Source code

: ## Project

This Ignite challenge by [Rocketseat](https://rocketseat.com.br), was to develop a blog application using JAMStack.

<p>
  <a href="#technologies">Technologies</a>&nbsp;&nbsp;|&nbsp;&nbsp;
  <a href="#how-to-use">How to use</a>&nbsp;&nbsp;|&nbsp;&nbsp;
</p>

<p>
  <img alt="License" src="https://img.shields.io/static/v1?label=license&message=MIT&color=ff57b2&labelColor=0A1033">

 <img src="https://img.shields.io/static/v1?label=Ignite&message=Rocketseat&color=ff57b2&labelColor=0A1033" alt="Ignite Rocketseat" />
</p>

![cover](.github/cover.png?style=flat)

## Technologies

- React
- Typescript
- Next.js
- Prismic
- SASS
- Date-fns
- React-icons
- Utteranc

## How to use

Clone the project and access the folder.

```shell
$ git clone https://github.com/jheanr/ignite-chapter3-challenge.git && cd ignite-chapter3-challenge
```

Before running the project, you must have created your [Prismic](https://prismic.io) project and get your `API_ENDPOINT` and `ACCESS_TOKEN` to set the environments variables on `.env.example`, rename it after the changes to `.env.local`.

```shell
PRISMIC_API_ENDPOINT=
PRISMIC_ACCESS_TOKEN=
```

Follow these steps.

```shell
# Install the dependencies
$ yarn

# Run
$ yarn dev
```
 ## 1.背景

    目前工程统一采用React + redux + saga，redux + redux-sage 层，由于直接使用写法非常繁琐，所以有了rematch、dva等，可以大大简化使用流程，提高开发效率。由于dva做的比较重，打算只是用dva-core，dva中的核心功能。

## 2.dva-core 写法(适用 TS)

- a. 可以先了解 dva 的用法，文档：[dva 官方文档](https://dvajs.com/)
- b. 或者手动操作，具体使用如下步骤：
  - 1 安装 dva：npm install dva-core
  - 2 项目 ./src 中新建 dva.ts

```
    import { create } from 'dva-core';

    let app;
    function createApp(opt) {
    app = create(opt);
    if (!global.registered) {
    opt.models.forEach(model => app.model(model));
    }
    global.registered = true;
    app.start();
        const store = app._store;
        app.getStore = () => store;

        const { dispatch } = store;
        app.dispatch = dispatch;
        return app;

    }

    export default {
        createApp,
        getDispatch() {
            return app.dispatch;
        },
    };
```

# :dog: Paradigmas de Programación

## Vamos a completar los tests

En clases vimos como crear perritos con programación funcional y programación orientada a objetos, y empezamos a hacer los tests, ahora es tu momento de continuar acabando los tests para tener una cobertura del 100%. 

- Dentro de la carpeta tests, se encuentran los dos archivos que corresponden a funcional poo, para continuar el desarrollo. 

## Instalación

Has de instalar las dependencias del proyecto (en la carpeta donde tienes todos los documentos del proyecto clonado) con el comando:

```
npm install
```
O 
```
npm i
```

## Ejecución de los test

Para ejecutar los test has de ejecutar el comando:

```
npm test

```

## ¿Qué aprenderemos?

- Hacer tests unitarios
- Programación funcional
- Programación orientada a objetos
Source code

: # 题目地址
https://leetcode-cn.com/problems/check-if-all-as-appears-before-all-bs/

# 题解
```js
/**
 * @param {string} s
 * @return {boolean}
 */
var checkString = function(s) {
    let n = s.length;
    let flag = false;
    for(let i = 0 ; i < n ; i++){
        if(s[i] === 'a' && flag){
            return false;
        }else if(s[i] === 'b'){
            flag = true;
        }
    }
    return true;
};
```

+ + + + + + +

_What needs to be done_
When you reach the line with "## Technologies" in the records above, start writing out lines exactly, and stop once the line with "- Programación orientada a objetos" has been written; include nothing else.

_Written response_
## Technologies

- React
- Typescript
- Next.js
- Prismic
- SASS
- Date-fns
- React-icons
- Utteranc

## How to use

Clone the project and access the folder.

```shell
$ git clone https://github.com/jheanr/ignite-chapter3-challenge.git && cd ignite-chapter3-challenge
```

Before running the project, you must have created your [Prismic](https://prismic.io) project and get your `API_ENDPOINT` and `ACCESS_TOKEN` to set the environments variables on `.env.example`, rename it after the changes to `.env.local`.

```shell
PRISMIC_API_ENDPOINT=
PRISMIC_ACCESS_TOKEN=
```

Follow these steps.

```shell
# Install the dependencies
$ yarn

# Run
$ yarn dev
```
 ## 1.背景

    目前工程统一采用React + redux + saga，redux + redux-sage 层，由于直接使用写法非常繁琐，所以有了rematch、dva等，可以大大简化使用流程，提高开发效率。由于dva做的比较重，打算只是用dva-core，dva中的核心功能。

## 2.dva-core 写法(适用 TS)

- a. 可以先了解 dva 的用法，文档：[dva 官方文档](https://dvajs.com/)
- b. 或者手动操作，具体使用如下步骤：
  - 1 安装 dva：npm install dva-core
  - 2 项目 ./src 中新建 dva.ts

```
    import { create } from 'dva-core';

    let app;
    function createApp(opt) {
    app = create(opt);
    if (!global.registered) {
    opt.models.forEach(model => app.model(model));
    }
    global.registered = true;
    app.start();
        const store = app._store;
        app.getStore = () => store;

        const { dispatch } = store;
        app.dispatch = dispatch;
        return app;

    }

    export default {
        createApp,
        getDispatch() {
            return app.dispatch;
        },
    };
```

# :dog: Paradigmas de Programación

## Vamos a completar los tests

En clases vimos como crear perritos con programación funcional y programación orientada a objetos, y empezamos a hacer los tests, ahora es tu momento de continuar acabando los tests para tener una cobertura del 100%. 

- Dentro de la carpeta tests, se encuentran los dos archivos que corresponden a funcional poo, para continuar el desarrollo. 

## Instalación

Has de instalar las dependencias del proyecto (en la carpeta donde tienes todos los documentos del proyecto clonado) con el comando:

```
npm install
```
O 
```
npm i
```

## Ejecución de los test

Para ejecutar los test has de ejecutar el comando:

```
npm test

```

## ¿Qué aprenderemos?

- Hacer tests unitarios
- Programación funcional
- Programación orientada a objetos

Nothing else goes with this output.